[Plain-text document sources]
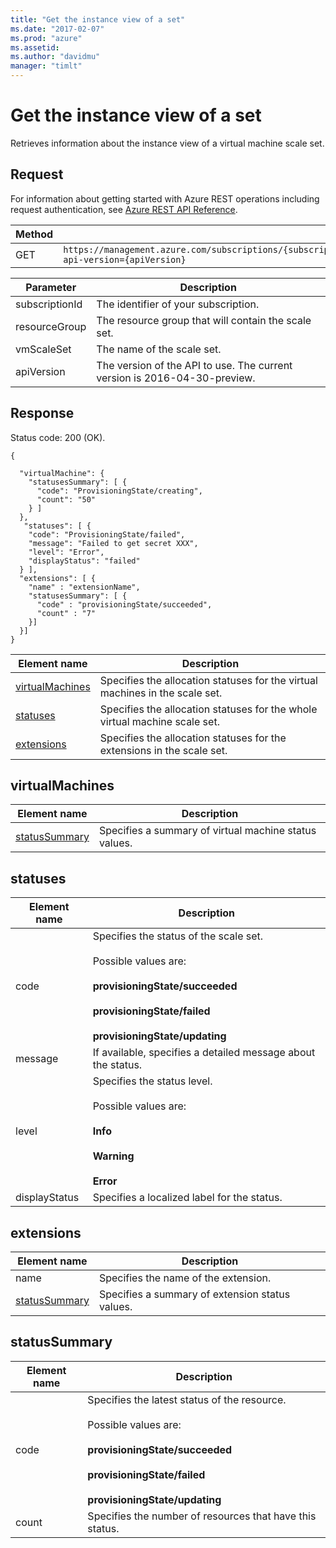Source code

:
 ```yaml
---
title: "Get the instance view of a set"
ms.date: "2017-02-07"
ms.prod: "azure"
ms.assetid:
ms.author: "davidmu"
manager: "timlt"
---
```

# Get the instance view of a set
Retrieves information about the instance view of a virtual machine scale set.    
    
## Request    

For information about getting started with Azure REST operations including request authentication, see [Azure REST API Reference](../../../index.md).   

|Method|Request URI|    
|------------|-----------------|    
|GET|`https://management.azure.com/subscriptions/{subscriptionId}/resourceGroups/{resourceGroup}/providers/Microsoft.Compute/VirtualMachineScaleSets/{vmScaleSet}/instanceView?api-version={apiVersion}`|    

| Parameter | Description |
| --------- | ----------- |
| subscriptionId | The identifier of your subscription. |
| resourceGroup | The resource group that will contain the scale set. |
| vmScaleSet | The name of the scale set. |
| apiVersion | The version of the API to use. The current version is 2016-04-30-preview. |

## Response    
Status code: 200 (OK).    
    
```    
{     
    
  "virtualMachine": {    
    "statusesSummary": [ {    
      "code": "ProvisioningState/creating",    
      "count": "50"    
    } ]    
  },    
   "statuses": [ {    
    "code": "ProvisioningState/failed",    
    "message": "Failed to get secret XXX",    
    "level": "Error",    
    "displayStatus": "failed"    
  } ],    
  "extensions": [ {          
    "name" : "extensionName",         
    "statusesSummary": [ {            
      "code" : "provisioningState/succeeded",             
      "count" : "7"          
    }]    
  }]    
}    
```    
    
|Element name|Description|    
|------------------|-----------------|    
|[virtualMachines](#virtualMachines)|Specifies the allocation statuses for the virtual machines in the scale set.|    
|[statuses](#statuses)|Specifies the allocation statuses for the whole virtual machine scale set.|    
|[extensions](#extensions)|Specifies the allocation statuses for the extensions in the scale set.|    
    
##  <a name="virtualMachines"></a> virtualMachines    
    
|Element name|Description|    
|------------|-----------|    
|[statusSummary](#statusSummary)|Specifies a summary of virtual machine status values.|    
    
##  <a name="statuses"></a> statuses    
    
|Element name|Description|    
|------------|-----------|       
|code|Specifies the status of the scale set.<br /><br /> Possible values are:<br /><br /> **provisioningState/succeeded**<br /><br /> **provisioningState/failed**<br /><br /> **provisioningState/updating**|    
|message|If available, specifies a detailed message about the status.|    
|level|Specifies the status level.<br /><br /> Possible values are:<br /><br /> **Info**<br /><br /> **Warning**<br /><br /> **Error**|    
|displayStatus|Specifies a localized label for the status.|    
    
##  <a name="extensions"></a> extensions    
    
|Element name|Description|    
|------------|-----------|      
|name|Specifies the name of the extension.|    
|[statusSummary](#statusSummary)|Specifies a summary of extension status values.|    
    
##  <a name="statusSummary"></a> statusSummary    
    
|Element name|Description|    
|------------------|-----------------|    
|code|Specifies the latest status of the resource.<br /><br /> Possible values are:<br /><br /> **provisioningState/succeeded**<br /><br /> **provisioningState/failed**<br /><br /> **provisioningState/updating**|    
|count|Specifies the number of resources that have this status.|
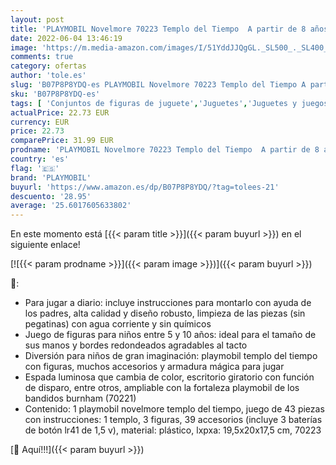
 ```yaml
---
layout: post
title: 'PLAYMOBIL Novelmore 70223 Templo del Tiempo  A partir de 8 años'
date: 2022-06-04 13:46:19
image: 'https://m.media-amazon.com/images/I/51YddJJQgGL._SL500_._SL400_.jpg'
comments: true
category: ofertas
author: 'tole.es'
slug: 'B07P8P8YDQ-es PLAYMOBIL Novelmore 70223 Templo del Tiempo A partir de 8...'
sku: 'B07P8P8YDQ-es'
tags: [ 'Conjuntos de figuras de juguete','Juguetes','Juguetes y juegos','Muñecos y figuras','playmobil','🇪🇸', ]
actualPrice: 22.73 EUR
currency: EUR
price: 22.73
comparePrice: 31.99 EUR
prodname: 'PLAYMOBIL Novelmore 70223 Templo del Tiempo  A partir de 8 años'
country: 'es'
flag: '🇪🇸'
brand: 'PLAYMOBIL'
buyurl: 'https://www.amazon.es/dp/B07P8P8YDQ/?tag=tolees-21'
descuento: '28.95'
average: '25.6017605633802'
---
```


En este momento está [{{< param title >}}]({{< param buyurl >}}) en el siguiente enlace!

[![{{< param prodname >}}]({{< param image >}})]({{< param buyurl >}})

🔎:

- Para jugar a diario: incluye instrucciones para montarlo con ayuda de los padres, alta calidad y diseño robusto, limpieza de las piezas (sin pegatinas) con agua corriente y sin químicos
- Juego de figuras para niños entre 5 y 10 años: ideal para el tamaño de sus manos y bordes redondeados agradables al tacto
- Diversión para niños de gran imaginación: playmobil templo del tiempo con figuras, muchos accesorios y armadura mágica para jugar
- Espada luminosa que cambia de color, escritorio giratorio con función de disparo, entre otros, ampliable con la fortaleza playmobil de los bandidos burnham (70221)
- Contenido: 1 playmobil novelmore templo del tiempo, juego de 43 piezas con instrucciones: 1 templo, 3 figuras, 39 accesorios (incluye 3 baterías de botón lr41 de 1,5 v), material: plástico, lxpxa: 19,5x20x17,5 cm, 70223

[🛒 Aquí!!!]({{< param buyurl >}})
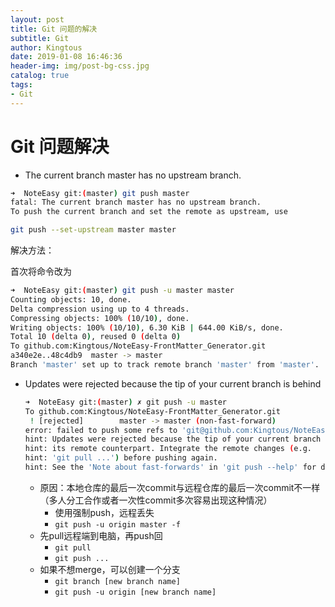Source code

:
 ```yaml
---
layout: post
title: Git 问题的解决
subtitle: Git
author: Kingtous
date: 2019-01-08 16:46:36
header-img: img/post-bg-css.jpg
catalog: true
tags:
- Git
---
```


# Git 问题解决

- The current branch master has no upstream branch.

```bash
➜  NoteEasy git:(master) git push master
fatal: The current branch master has no upstream branch.
To push the current branch and set the remote as upstream, use

git push --set-upstream master master
```



解决方法：

首次将命令改为

```bash
➜  NoteEasy git:(master) git push -u master master
Counting objects: 10, done.
Delta compression using up to 4 threads.
Compressing objects: 100% (10/10), done.
Writing objects: 100% (10/10), 6.30 KiB | 644.00 KiB/s, done.
Total 10 (delta 0), reused 0 (delta 0)
To github.com:Kingtous/NoteEasy-FrontMatter_Generator.git
a340e2e..48c4db9  master -> master
Branch 'master' set up to track remote branch 'master' from 'master'.
```



- Updates were rejected because the tip of your current branch is behind

  ```bash
  ➜  NoteEasy git:(master) ✗ git push -u master
  To github.com:Kingtous/NoteEasy-FrontMatter_Generator.git
   ! [rejected]        master -> master (non-fast-forward)
  error: failed to push some refs to 'git@github.com:Kingtous/NoteEasy-FrontMatter_Generator.git'
  hint: Updates were rejected because the tip of your current branch is behind
  hint: its remote counterpart. Integrate the remote changes (e.g.
  hint: 'git pull ...') before pushing again.
  hint: See the 'Note about fast-forwards' in 'git push --help' for details.
  ```

  - 原因：本地仓库的最后一次commit与远程仓库的最后一次commit不一样（多人分工合作或者一次性commit多次容易出现这种情况）
    - 使用强制push，远程丢失
    - ```git push -u origin master -f ```
  - 先pull远程端到电脑，再push回
    - ```git pull```
    - ```git push ...```
  - 如果不想merge，可以创建一个分支
    - ```git branch [new branch name]```
    - ```git push -u origin [new branch name]```

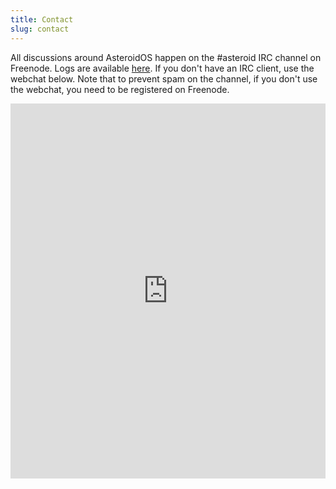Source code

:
 ```yaml
---
title: Contact
slug: contact
---
```


<p>All discussions around AsteroidOS happen on the #asteroid IRC channel on Freenode. Logs are available <a href="https://log.asteroidos.org/">here</a>. If you don't have an IRC client, use the webchat below. Note that to prevent spam on the channel, if you don't use the webchat, you need to be registered on Freenode.</p>
<iframe style="border: 0; width: 100%; height: 600px;" src="https://kiwiirc.com/nextclient/irc.freenode.net/#asteroid"></iframe>
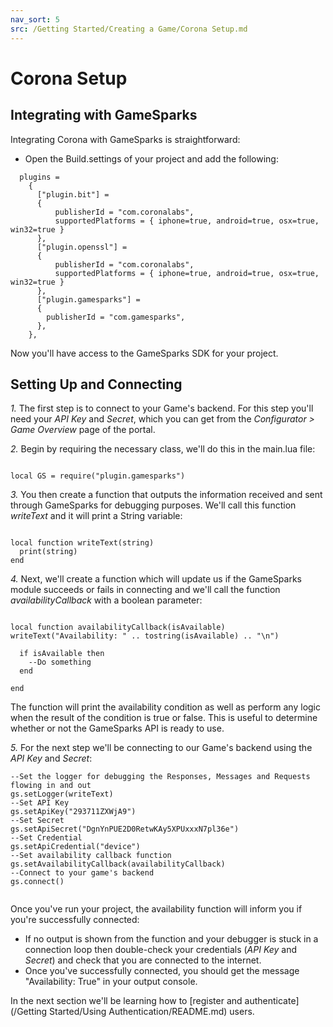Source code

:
 ```yaml
---
nav_sort: 5
src: /Getting Started/Creating a Game/Corona Setup.md
---
```


# Corona Setup

## Integrating with GameSparks

Integrating Corona with GameSparks is straightforward:

* Open the Build.settings of your project and add the following:

```
  plugins =
    {
      ["plugin.bit"] =
      {
          publisherId = "com.coronalabs",
          supportedPlatforms = { iphone=true, android=true, osx=true, win32=true }
      },
      ["plugin.openssl"] =
      {
          publisherId = "com.coronalabs",
          supportedPlatforms = { iphone=true, android=true, osx=true, win32=true }
      },
      ["plugin.gamesparks"] =
      {
        publisherId = "com.gamesparks",
      },
    },

```

Now you'll have access to the GameSparks SDK for your project.

## Setting Up and Connecting

*1.* The first step is to connect to your Game's backend. For this step you'll need your *API Key* and *Secret*, which you can get from the *Configurator > Game Overview* page of the portal.

*2.* Begin by requiring the necessary class, we'll do this in the main.lua file:

```

local GS = require("plugin.gamesparks")

```

*3.* You then create a function that outputs the information received and sent through GameSparks for debugging purposes. We'll call this function *writeText* and it will print a String variable:

```

local function writeText(string)
  print(string)
end

```

*4.* Next, we'll create a function which will update us if the GameSparks module succeeds or fails in connecting and we'll call the function *availabilityCallback* with a boolean parameter:

```

local function availabilityCallback(isAvailable)
writeText("Availability: " .. tostring(isAvailable) .. "\n")

  if isAvailable then
    --Do something
  end

end

```

The function will print the availability condition as well as perform any logic when the result of the condition is true or false. This is useful to determine whether or not the GameSparks API is ready to use.

*5.* For the next step we'll be connecting to our Game's backend using the *API Key* and *Secret*:

```
--Set the logger for debugging the Responses, Messages and Requests flowing in and out
gs.setLogger(writeText)
--Set API Key
gs.setApiKey("293711ZXWjA9")
--Set Secret
gs.setApiSecret("DgnYnPUE2D0RetwKAy5XPUxxxN7pl36e")
--Set Credential
gs.setApiCredential("device")
--Set availability callback function
gs.setAvailabilityCallback(availabilityCallback)
--Connect to your game's backend
gs.connect()


```

 Once you've run your project, the availability function will inform you if you're successfully connected:
 * If no output is shown from the function and your debugger is stuck in a connection loop then double-check your credentials (*API Key* and *Secret*) and check that you are connected to the internet.
 * Once you've successfully connected, you should get the message "Availability: True" in your output console.

In the next section we'll be learning how to [register and authenticate](/Getting Started/Using Authentication/README.md) users.
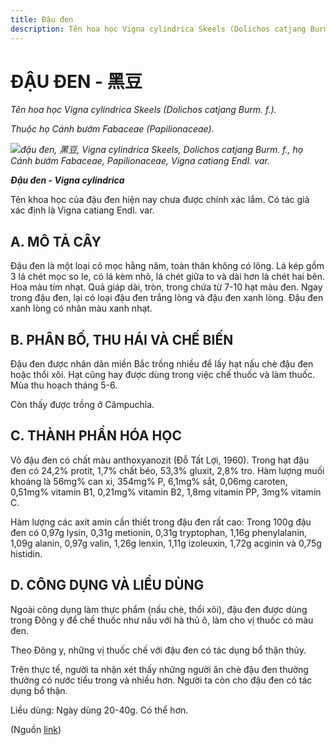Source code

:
 ```yaml
---
title: Đậu đen
description: Tên hoa học Vigna cylindrica Skeels (Dolichos catjang Burm. f.). Thuộc họ Cánh bướm Fabaceae (Papilionaceae). Tên khoa học của đậu đen hiện nay chưa được chính xác lắm. Có tác giả xác định là Vigna catiang Endl. var.
---
```

# ĐẬU ĐEN - 黑豆

*Tên hoa học Vigna cylindrica Skeels (Dolichos catjang Burm. f.).*

*Thuộc họ Cánh bướm Fabaceae (Papilionaceae).*

*![đậu đen, 黑豆, Vigna cylindrica Skeels, Dolichos catjang Burm. f., họ Cánh bướm Fabaceae, Papilionaceae, Vigna catiang Endl. var.](/imgs/do-tat-loi/ctvvtvn/dau-den.jpg)*

***Đậu đen - Vigna cylindrica***

Tên khoa học của đậu đen hiện nay chưa được chính xác lắm. Có tác giả xác định là Vigna catiang Endl. var.

## A. MÔ TẢ CÂY

Đậu đen là một loại cỏ mọc hằng năm, toàn thân không có lông. Lá kép gồm 3 lá chét mọc so le, có lá kèm nhỏ, lá chét giữa to và dài hơn là chét hai bên. Hoa màu tím nhạt. Quả giáp dài, tròn, trong chứa từ 7-10 hạt màu đen. Ngay trong đậu đen, lại có loại đậu đen trắng lòng và đậu đen xanh lòng. Đậu đen xanh lòng có nhân màu xanh nhạt.

## B. PHÂN BỐ, THU HÁI VÀ CHẾ BIẾN

Đậu đen được nhân dân miền Bắc trồng nhiều để lấy hạt nấu chè đậu đen hoặc thổi xôi. Hạt cũng hay được dùng trong việc chế thuốc và làm thuốc. Mùa thu hoạch tháng 5-6.

Còn thấy được trồng ở Cămpuchia.

## C. THÀNH PHẦN HÓA HỌC

Vỏ đậu đen có chất màu anthoxyanozit (Đỗ Tất Lợi, 1960). Trong hạt đậu đen có 24,2% protit, 1,7% chất béo, 53,3% gluxit, 2,8% tro. Hàm lượng muối khoáng là 56mg% can xi, 354mg% P, 6,1mg% sắt, 0,06mg caroten, 0,51mg% vitamin B1, 0,21mg% vitamin B2, 1,8mg vitamin PP, 3mg% vitamin C.

Hàm lượng các axit amin cần thiết trong đậu đen rất cao: Trong 100g đậu đen có 0,97g lysin, 0,31g metionin, 0,31g tryptophan, 1,16g phenylalanin, 1,09g alanin, 0,97g valin, 1,26g lenxin, 1,11g izoleuxin, 1,72g acginin và 0,75g histidin.

## D. CÔNG DỤNG VÀ LIỀU DÙNG

Ngoài công dụng làm thực phẩm (nấu chè, thổi xôi), đậu đen được dùng trong Đông y để chế thuốc như nấu với hà thủ ô, làm cho vị thuốc có màu đen.

Theo Đông y, những vị thuốc chế với đậu đen có tác dụng bổ thận thủy.

Trên thực tế, người ta nhận xét thấy những người ăn chè đậu đen thường thường có nước tiểu trong và nhiều hơn. Người ta còn cho đậu đen có tác dụng bổ thận.

Liều dùng: Ngày dùng 20-40g. Có thể hơn.

(Nguồn <a href="http://www.thuocvuonnha.com/nhung-cay-thuoc-va-vi-thuoc-viet-nam/ket-qua-tra-cuu/dau-den" target="_blank">link</a>)

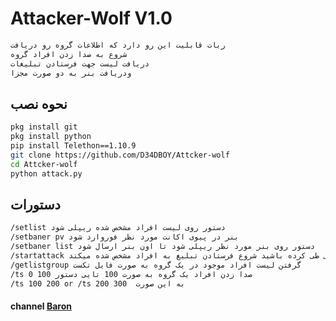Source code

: # Attacker-Wolf V1.0
```bash
ربات قابلیت این رو دارد که اطلاعات گروه رو دریافت
شروع به صدا زدن افراد گروه
دریافت لیست جهت فرستادن تبلیغات
ودریافت بنر به دو صورت مجزا
```
## نحوه نصب
```bash
pkg install git
pkg install python
pip install Telethon==1.10.9
git clone https://github.com/D34DBOY/Attcker-wolf
cd Attcker-wolf
python attack.py
```
## دستورات
```bash
/setlist دستور روی لیست افراد مشخص شده ریپلی شود 
/setbaner pv بنر در پیوی اکانت مورد نظر فوروارد شود
/setbaner list دستور روی بنر مورد نظر ریپلی شود تا اون بنر ارسال شود
/startattack با زدن این دستور اگه تمامی مراحل بالا رو به درستی طی کرده باشید شروع فرستادن تبلیغ به افراد مشخص شده میکند
/getlistgroup گرفتن لیست افراد موجود در یک گروه به صورت فایل تکست
/ts 0 100 صدا زدن افراد یک گروه به صورت 100 تایی دستور 
/ts 100 200 or /ts 200 300  به این صورت
```
#### channel      [Baron](https://telegram.me/baron)

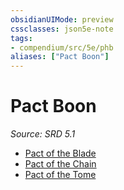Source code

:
 ```yaml
---
obsidianUIMode: preview
cssclasses: json5e-note
tags:
- compendium/src/5e/phb
aliases: ["Pact Boon"]
---
```

# Pact Boon
*Source: SRD 5.1* 

- [Pact of the Blade](compendium/optional-features/pact-of-the-blade.md)
- [Pact of the Chain](compendium/optional-features/pact-of-the-chain.md)
- [Pact of the Tome](compendium/optional-features/pact-of-the-tome.md)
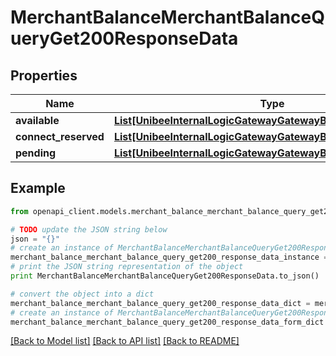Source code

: # MerchantBalanceMerchantBalanceQueryGet200ResponseData


## Properties

Name | Type | Description | Notes
------------ | ------------- | ------------- | -------------
**available** | [**List[UnibeeInternalLogicGatewayGatewayBeanGatewayBalance]**](UnibeeInternalLogicGatewayGatewayBeanGatewayBalance.md) |  | [optional] 
**connect_reserved** | [**List[UnibeeInternalLogicGatewayGatewayBeanGatewayBalance]**](UnibeeInternalLogicGatewayGatewayBeanGatewayBalance.md) |  | [optional] 
**pending** | [**List[UnibeeInternalLogicGatewayGatewayBeanGatewayBalance]**](UnibeeInternalLogicGatewayGatewayBeanGatewayBalance.md) |  | [optional] 

## Example

```python
from openapi_client.models.merchant_balance_merchant_balance_query_get200_response_data import MerchantBalanceMerchantBalanceQueryGet200ResponseData

# TODO update the JSON string below
json = "{}"
# create an instance of MerchantBalanceMerchantBalanceQueryGet200ResponseData from a JSON string
merchant_balance_merchant_balance_query_get200_response_data_instance = MerchantBalanceMerchantBalanceQueryGet200ResponseData.from_json(json)
# print the JSON string representation of the object
print MerchantBalanceMerchantBalanceQueryGet200ResponseData.to_json()

# convert the object into a dict
merchant_balance_merchant_balance_query_get200_response_data_dict = merchant_balance_merchant_balance_query_get200_response_data_instance.to_dict()
# create an instance of MerchantBalanceMerchantBalanceQueryGet200ResponseData from a dict
merchant_balance_merchant_balance_query_get200_response_data_form_dict = merchant_balance_merchant_balance_query_get200_response_data.from_dict(merchant_balance_merchant_balance_query_get200_response_data_dict)
```
[[Back to Model list]](../README.md#documentation-for-models) [[Back to API list]](../README.md#documentation-for-api-endpoints) [[Back to README]](../README.md)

WORK TO COMPLETE
Pictures stay out. Repeat only the lines from the beginning of the data through the line that has "machines in the scale set.|".

ANSWER TO THIS PROBLEM
Source code

:
 ```yaml
---
title: "Get the instance view of a set"
ms.date: "2017-02-07"
ms.prod: "azure"
ms.assetid:
ms.author: "davidmu"
manager: "timlt"
---
```

# Get the instance view of a set
Retrieves information about the instance view of a virtual machine scale set.    
    
## Request    

For information about getting started with Azure REST operations including request authentication, see [Azure REST API Reference](../../../index.md).   

|Method|Request URI|    
|------------|-----------------|    
|GET|`https://management.azure.com/subscriptions/{subscriptionId}/resourceGroups/{resourceGroup}/providers/Microsoft.Compute/VirtualMachineScaleSets/{vmScaleSet}/instanceView?api-version={apiVersion}`|    

| Parameter | Description |
| --------- | ----------- |
| subscriptionId | The identifier of your subscription. |
| resourceGroup | The resource group that will contain the scale set. |
| vmScaleSet | The name of the scale set. |
| apiVersion | The version of the API to use. The current version is 2016-04-30-preview. |

## Response    
Status code: 200 (OK).    
    
```    
{     
    
  "virtualMachine": {    
    "statusesSummary": [ {    
      "code": "ProvisioningState/creating",    
      "count": "50"    
    } ]    
  },    
   "statuses": [ {    
    "code": "ProvisioningState/failed",    
    "message": "Failed to get secret XXX",    
    "level": "Error",    
    "displayStatus": "failed"    
  } ],    
  "extensions": [ {          
    "name" : "extensionName",         
    "statusesSummary": [ {            
      "code" : "provisioningState/succeeded",             
      "count" : "7"          
    }]    
  }]    
}    
```    
    
|Element name|Description|    
|------------------|-----------------|    
|[virtualMachines](#virtualMachines)|Specifies the allocation statuses for the virtual machines in the scale set.|    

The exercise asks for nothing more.